Üniversite sayfasında Erkan İbiş Rektör olarak tanımlanıyordu. Fakat Cumhurbaşkanı tarafından ataması yapılmamıştı. Aylarca da yapılmadı. İşte burada can yakıcı soru geliyor: İbiş'in hamisi kim?
Dinçer Demirkent
Charles Dickens’in Büyük Umutlar’ında, romanın kahramanı Pip’in fakir hayatından Londra’ya bir centilmen olarak taşınmasını sağlayan sürükleyici hikayesinin temel gerilimlerinden biri hamisinin kimliğine ilişkindir. Romanın sonuna kadar bu haminin kim olduğuna ilişkin şüphe canlı tutulur. Trajedinin çarkının dönmeye başladığında beliren haminin kim olduğu sorusu, trajedinin kapanışında yanıtını bulur. Türkiye üniversiteleri için bir utanç dönemi sayılması gereken son yılların başat Rektör figürü Erkan İbiş’in kendini rektör ilan etmesinden altı ay geçtikten sonra atamasının yapılması, aklıma Büyük Umutlar’ı okurken maceranın içinde geride sürekli olarak tutulan “Pip’in hamisi kim?” sorusunu yeniden düşürdü. Tabii İbiş’in durumunda, romandan farklı olarak kendisi bakımından bunun yanıtı mutlaka vardır, ama bizler için soru üzerine düşünmeye değer.

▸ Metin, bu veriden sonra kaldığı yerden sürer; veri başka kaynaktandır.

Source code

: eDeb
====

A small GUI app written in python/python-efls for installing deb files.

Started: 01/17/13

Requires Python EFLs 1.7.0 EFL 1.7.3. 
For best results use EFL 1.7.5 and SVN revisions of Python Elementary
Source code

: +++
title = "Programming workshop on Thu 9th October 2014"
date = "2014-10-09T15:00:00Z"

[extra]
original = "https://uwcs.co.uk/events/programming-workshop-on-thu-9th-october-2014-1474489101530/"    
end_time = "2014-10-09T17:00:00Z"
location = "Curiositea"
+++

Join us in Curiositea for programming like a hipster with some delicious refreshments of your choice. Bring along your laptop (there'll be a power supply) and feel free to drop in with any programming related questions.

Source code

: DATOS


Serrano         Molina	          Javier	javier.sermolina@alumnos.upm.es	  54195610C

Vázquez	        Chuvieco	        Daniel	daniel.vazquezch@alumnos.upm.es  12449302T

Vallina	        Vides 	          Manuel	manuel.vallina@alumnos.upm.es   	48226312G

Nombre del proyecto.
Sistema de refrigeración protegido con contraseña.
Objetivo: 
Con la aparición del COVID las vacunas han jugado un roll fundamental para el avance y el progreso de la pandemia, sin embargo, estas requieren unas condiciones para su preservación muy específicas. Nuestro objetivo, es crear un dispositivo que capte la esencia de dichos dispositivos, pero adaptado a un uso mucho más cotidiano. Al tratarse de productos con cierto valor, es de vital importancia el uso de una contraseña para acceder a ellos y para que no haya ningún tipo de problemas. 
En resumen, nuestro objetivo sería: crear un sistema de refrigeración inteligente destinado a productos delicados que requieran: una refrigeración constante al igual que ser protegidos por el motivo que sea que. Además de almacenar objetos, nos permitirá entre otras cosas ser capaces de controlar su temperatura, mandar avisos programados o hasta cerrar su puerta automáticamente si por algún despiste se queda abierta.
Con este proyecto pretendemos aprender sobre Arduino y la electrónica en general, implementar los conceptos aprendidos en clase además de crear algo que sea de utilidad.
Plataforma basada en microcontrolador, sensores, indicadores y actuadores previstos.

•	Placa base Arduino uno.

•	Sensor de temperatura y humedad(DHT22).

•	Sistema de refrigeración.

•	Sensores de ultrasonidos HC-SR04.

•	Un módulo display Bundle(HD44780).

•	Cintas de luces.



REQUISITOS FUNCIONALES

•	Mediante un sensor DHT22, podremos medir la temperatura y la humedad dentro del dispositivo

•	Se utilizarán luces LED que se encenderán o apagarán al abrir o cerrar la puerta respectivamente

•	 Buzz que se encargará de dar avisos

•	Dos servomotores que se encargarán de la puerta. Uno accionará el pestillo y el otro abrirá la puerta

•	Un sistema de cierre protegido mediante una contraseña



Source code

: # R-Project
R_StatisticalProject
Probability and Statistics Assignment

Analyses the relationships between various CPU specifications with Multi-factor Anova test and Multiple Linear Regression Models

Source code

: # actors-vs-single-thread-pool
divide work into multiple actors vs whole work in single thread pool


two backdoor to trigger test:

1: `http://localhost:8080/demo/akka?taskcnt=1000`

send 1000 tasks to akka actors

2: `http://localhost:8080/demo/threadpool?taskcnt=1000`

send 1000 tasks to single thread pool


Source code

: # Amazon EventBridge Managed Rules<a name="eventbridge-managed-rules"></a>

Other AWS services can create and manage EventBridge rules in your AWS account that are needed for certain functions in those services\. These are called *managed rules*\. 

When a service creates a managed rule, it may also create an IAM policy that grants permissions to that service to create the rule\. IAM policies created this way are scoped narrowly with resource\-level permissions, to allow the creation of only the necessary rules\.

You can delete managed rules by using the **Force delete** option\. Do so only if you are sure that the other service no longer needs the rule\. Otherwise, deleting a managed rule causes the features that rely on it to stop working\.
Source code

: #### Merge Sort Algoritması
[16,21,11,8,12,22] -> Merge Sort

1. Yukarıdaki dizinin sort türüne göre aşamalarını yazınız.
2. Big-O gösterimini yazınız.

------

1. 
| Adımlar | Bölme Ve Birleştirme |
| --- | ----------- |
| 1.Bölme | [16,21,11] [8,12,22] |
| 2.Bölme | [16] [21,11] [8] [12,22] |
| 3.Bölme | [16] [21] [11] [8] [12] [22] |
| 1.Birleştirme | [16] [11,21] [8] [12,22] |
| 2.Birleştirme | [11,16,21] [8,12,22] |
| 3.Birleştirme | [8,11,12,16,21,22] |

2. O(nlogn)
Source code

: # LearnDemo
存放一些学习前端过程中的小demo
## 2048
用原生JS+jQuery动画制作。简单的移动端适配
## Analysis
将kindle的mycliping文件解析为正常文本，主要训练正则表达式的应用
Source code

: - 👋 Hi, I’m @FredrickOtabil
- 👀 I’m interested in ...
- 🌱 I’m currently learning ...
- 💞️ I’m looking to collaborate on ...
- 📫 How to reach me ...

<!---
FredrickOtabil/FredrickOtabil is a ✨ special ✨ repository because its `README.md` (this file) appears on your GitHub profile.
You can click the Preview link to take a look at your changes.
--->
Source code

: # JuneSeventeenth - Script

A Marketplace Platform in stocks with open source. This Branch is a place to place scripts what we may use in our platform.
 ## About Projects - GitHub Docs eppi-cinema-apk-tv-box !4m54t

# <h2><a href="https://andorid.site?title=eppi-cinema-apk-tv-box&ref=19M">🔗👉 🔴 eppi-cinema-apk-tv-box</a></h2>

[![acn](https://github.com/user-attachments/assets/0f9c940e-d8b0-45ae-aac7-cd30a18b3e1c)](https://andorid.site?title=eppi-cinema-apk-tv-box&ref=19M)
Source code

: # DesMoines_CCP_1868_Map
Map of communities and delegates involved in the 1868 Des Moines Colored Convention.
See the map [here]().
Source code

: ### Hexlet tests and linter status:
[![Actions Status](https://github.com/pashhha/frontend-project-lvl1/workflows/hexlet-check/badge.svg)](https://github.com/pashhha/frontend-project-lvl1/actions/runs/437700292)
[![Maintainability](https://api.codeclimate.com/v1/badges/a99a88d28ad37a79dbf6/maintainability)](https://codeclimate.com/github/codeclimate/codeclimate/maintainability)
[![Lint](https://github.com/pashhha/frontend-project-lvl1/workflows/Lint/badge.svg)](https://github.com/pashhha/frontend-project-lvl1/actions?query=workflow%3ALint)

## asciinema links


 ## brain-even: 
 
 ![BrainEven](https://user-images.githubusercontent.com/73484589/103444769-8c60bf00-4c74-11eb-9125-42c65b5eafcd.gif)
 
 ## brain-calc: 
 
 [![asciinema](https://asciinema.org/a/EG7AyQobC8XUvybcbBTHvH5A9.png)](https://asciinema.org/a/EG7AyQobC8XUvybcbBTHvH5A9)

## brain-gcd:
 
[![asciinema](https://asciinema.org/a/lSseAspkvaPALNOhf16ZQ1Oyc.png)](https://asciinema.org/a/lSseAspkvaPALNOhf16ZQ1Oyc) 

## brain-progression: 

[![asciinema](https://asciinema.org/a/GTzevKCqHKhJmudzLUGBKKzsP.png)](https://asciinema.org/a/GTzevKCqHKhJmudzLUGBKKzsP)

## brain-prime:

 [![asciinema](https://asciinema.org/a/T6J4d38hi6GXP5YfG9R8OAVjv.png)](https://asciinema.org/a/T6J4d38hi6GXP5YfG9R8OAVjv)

Önce atama hikayesindeki tuhaflığı kısaca tanımlayalım. Üniversitede rektör seçimleri, 676 sayılı olağanüstü hâl kanun hükmünde kararnamesi ile kaldırıldı ve rektörlerin YÖK’ün olumlu görüşü ile Cumhurbaşkanı tarafından atanması düzenlendi. Ardından araya sokulan yeterlik koşulları sulandırılarak rektör atanmasını sağlayan birkaç düzenlemeden sonra, 2018’de rejim değişikliği ile birlikte son hali verilen düzenleme yapıldı. Bu düzenlemeye göre de Cumhurbaşkanı, 2547 sayılı Yükseköğretim Kanunu’nun KHK’den sonra da değiştirilen hükmüne göre devlet üniversitelerine araya YÖK girmeden doğrudan atamakta, vakıf üniversitelerinde ise mütevelli heyetinin teklifi ile cumhurbaşkanı tarafından atama yapılmakta. Dolayısıyla Cumhurbaşkanı kararı olmadan bir rektörün göreve başlaması mümkün değil. Fakat 10 Ocak 2022’de tuhaf bir şey oldu. İstinye Üniversitesi, bir duyuru paylaştı. Başlığında “İstinye Üniversitesi Rektörlüğü’ne Prof. Dr. Erkan İbiş atandı” yazıyordu ve içeriğinde bir devir teslim töreni vardı. Devir teslim töreninde bir önceki rektörün katkıları ve yeni rektörün gelecekti başarılarından konuşuldu. Mütevelli heyeti başkanı Dr. Muharrem Usta’nın eski rektör Prof. Dr. Erdal Karaöz’e teşekkür plaketi sunmasının ardından Prof. Dr. Erdal Karaöz, Rektörlük cübbesini Prof. Dr. Erkan İbiş’e takdim etti ve başarılar diledi. Yeni Rektör İbiş şunları söyleyecekti: “Bugün bir nöbet değişimindeyiz; sayın Prof. Dr. Erdal Karaöz’den devraldığımız bayrağı en yukarı çıkarmaya devam edeceğiz. Her gün bir önceki günden, her yıl bir önceki yıldan daha başarılı olma hedefiyle ilerleyeceğiz. Ortak akıl ve iş birliği içinde ilerleyeceğimiz yolculukta, etkileşimi sürekli en üst seviyede tutacak üretim altyapısını oluşturacağız. Hem ulusal hem uluslararası arenada itibarlı bir üniversite olma hedefimizi; nitelikli mezunlar vererek, bizi ileri taşıyacak iş birliklerine imza atarak gerçekleştireceğiz.’’ Durumdaki tuhaflık şu: Henüz atama kararı olmadan İbiş rektör ilan edilmişti. Çok sonradan değiştirilen üniversite sayfasında Erkan İbiş Rektör olarak tanımlanıyordu. Fakat Cumhurbaşkanı tarafından ataması yapılmamıştı. Aylarca da yapılmadı.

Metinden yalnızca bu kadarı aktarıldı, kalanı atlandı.